_TASK DETAILS_: Out of the listing below, copy every line that carries the string "desativar".

========================

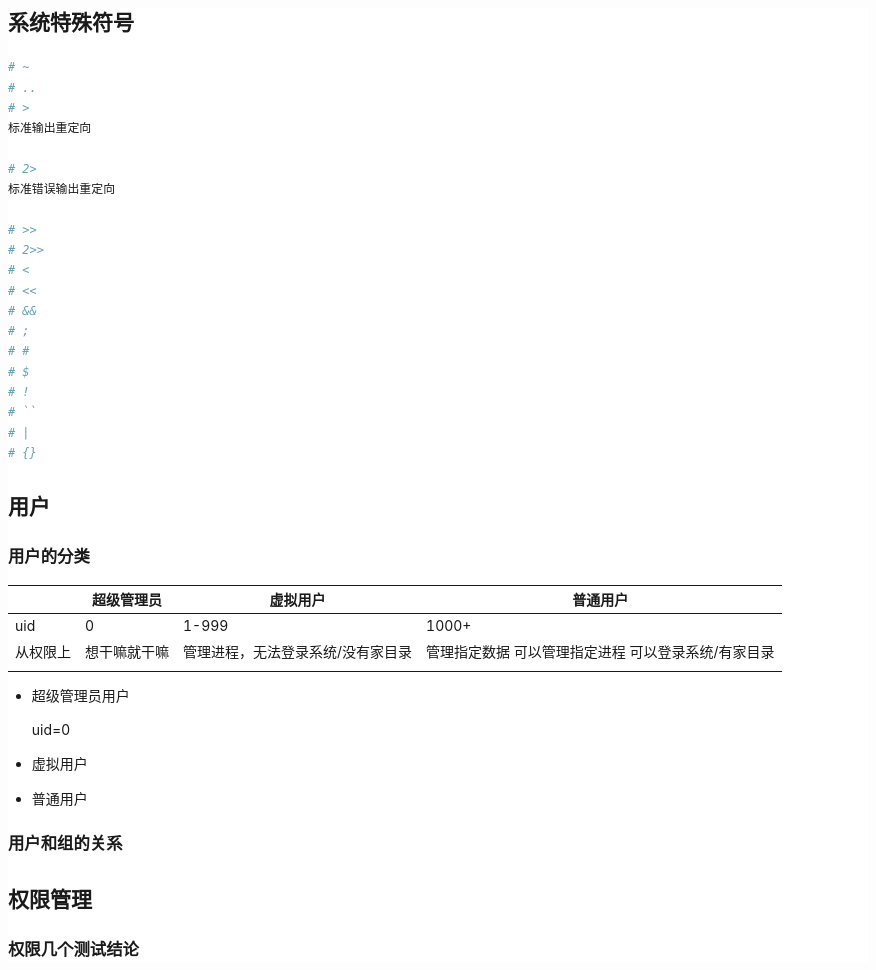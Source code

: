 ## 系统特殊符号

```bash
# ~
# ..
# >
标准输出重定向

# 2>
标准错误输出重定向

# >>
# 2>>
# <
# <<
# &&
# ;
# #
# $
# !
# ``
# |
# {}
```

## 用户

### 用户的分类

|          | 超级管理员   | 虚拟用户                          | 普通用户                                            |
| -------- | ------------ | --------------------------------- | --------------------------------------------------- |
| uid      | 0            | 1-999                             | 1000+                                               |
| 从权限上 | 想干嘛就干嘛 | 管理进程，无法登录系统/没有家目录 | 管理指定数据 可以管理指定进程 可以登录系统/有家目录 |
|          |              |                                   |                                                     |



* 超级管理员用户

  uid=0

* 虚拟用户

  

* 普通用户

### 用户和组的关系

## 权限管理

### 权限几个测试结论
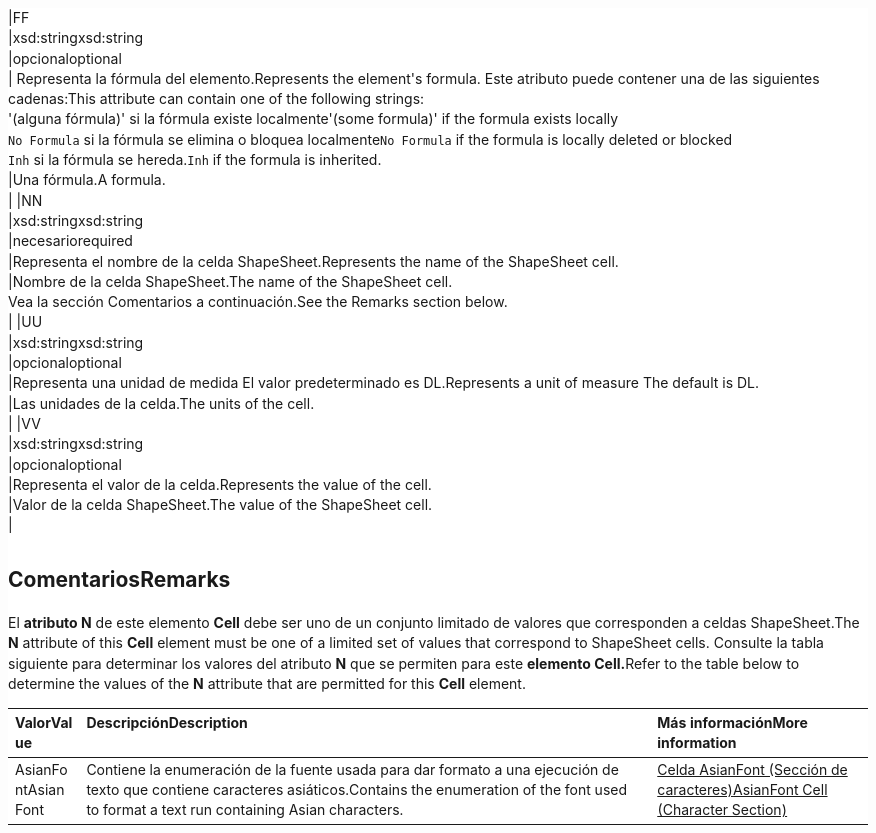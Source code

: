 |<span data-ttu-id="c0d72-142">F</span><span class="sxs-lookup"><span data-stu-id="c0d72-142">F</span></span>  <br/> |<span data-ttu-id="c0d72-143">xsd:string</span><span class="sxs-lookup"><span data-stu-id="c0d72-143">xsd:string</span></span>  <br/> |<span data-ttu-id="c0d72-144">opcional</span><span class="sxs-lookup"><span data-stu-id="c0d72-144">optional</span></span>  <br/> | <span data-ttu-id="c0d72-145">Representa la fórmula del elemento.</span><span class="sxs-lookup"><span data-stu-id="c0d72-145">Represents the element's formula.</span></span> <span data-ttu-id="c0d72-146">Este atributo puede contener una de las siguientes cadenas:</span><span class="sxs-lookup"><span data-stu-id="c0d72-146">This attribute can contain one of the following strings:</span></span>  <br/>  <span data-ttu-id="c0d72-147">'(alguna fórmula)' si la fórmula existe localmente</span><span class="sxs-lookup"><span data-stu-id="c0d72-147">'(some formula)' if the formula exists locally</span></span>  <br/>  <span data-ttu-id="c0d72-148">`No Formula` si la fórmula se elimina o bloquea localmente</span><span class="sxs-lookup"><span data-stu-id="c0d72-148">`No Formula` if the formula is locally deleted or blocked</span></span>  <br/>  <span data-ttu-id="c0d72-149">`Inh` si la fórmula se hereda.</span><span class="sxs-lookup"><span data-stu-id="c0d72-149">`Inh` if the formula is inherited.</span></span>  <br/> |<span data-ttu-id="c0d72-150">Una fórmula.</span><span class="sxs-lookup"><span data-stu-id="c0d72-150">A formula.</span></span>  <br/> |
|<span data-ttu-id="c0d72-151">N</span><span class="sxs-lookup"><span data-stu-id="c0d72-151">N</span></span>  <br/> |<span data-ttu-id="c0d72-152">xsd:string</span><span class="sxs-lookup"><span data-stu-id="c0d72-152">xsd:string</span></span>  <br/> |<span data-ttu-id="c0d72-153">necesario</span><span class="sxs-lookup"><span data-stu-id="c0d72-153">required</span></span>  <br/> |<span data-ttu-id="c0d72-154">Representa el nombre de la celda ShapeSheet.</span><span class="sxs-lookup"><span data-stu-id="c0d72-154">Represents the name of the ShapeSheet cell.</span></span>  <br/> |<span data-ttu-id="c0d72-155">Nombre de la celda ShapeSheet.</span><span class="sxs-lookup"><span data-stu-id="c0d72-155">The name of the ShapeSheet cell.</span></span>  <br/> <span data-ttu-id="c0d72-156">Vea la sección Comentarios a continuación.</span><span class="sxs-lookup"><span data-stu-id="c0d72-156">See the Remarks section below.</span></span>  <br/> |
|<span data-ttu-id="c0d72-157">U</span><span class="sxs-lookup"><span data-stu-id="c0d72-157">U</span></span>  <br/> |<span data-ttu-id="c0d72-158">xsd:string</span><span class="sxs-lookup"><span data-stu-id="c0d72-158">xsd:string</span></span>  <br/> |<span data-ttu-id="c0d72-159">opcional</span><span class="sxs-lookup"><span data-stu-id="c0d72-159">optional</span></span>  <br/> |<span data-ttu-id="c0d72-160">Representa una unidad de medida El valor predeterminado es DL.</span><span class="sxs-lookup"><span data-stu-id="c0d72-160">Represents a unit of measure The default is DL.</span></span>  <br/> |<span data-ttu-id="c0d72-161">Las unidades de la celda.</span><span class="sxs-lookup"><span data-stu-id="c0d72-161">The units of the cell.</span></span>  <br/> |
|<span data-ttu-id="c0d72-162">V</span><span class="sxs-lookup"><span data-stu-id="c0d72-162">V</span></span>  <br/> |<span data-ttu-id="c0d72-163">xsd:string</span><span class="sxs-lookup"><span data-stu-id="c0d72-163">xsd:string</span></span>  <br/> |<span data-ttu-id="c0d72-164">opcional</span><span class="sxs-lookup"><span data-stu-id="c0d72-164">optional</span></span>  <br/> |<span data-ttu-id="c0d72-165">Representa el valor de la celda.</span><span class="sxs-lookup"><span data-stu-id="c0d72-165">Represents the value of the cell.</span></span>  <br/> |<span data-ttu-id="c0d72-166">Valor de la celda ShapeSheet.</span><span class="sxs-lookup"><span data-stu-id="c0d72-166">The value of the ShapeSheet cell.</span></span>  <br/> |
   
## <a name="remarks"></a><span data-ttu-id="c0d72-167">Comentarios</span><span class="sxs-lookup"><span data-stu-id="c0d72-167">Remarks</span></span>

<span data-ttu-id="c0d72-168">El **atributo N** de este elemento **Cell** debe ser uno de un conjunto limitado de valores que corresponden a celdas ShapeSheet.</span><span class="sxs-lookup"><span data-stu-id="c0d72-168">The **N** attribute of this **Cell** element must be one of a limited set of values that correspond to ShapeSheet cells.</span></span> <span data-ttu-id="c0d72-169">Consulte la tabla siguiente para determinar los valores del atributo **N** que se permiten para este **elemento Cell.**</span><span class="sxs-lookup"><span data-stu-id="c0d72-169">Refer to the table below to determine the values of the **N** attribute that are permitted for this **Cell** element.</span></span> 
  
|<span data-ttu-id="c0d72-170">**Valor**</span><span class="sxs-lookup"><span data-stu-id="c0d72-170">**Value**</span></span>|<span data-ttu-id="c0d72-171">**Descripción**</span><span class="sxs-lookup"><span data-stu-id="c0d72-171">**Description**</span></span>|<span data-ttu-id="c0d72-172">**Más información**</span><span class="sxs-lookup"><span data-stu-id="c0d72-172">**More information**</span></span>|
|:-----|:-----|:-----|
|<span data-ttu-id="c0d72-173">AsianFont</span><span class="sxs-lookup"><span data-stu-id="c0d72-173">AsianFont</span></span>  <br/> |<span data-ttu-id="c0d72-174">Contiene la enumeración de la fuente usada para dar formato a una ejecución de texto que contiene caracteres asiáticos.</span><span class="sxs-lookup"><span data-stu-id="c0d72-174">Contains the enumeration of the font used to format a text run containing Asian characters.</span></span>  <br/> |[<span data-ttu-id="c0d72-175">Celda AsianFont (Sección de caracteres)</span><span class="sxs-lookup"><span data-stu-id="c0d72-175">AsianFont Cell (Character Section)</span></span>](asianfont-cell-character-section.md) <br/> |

========================

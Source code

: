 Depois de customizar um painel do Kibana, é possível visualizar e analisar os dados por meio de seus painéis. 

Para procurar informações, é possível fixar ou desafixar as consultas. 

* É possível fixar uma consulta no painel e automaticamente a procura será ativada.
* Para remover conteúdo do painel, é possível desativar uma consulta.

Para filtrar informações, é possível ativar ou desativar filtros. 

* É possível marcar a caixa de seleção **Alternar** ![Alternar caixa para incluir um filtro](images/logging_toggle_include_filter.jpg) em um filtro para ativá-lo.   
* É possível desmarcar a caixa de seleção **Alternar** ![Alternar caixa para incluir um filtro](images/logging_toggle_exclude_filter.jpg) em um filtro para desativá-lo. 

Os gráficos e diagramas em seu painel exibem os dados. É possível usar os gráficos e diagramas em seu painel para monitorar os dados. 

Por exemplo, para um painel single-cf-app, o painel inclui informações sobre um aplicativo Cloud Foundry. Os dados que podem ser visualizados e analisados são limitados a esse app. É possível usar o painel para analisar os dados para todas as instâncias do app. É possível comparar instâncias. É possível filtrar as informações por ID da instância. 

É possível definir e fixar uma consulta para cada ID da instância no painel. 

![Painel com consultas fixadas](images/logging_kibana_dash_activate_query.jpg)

========================

_RESULT OF THE EXERCISE_:
* Para remover conteúdo do painel, é possível desativar uma consulta.
Para filtrar informações, é possível ativar ou desativar filtros. 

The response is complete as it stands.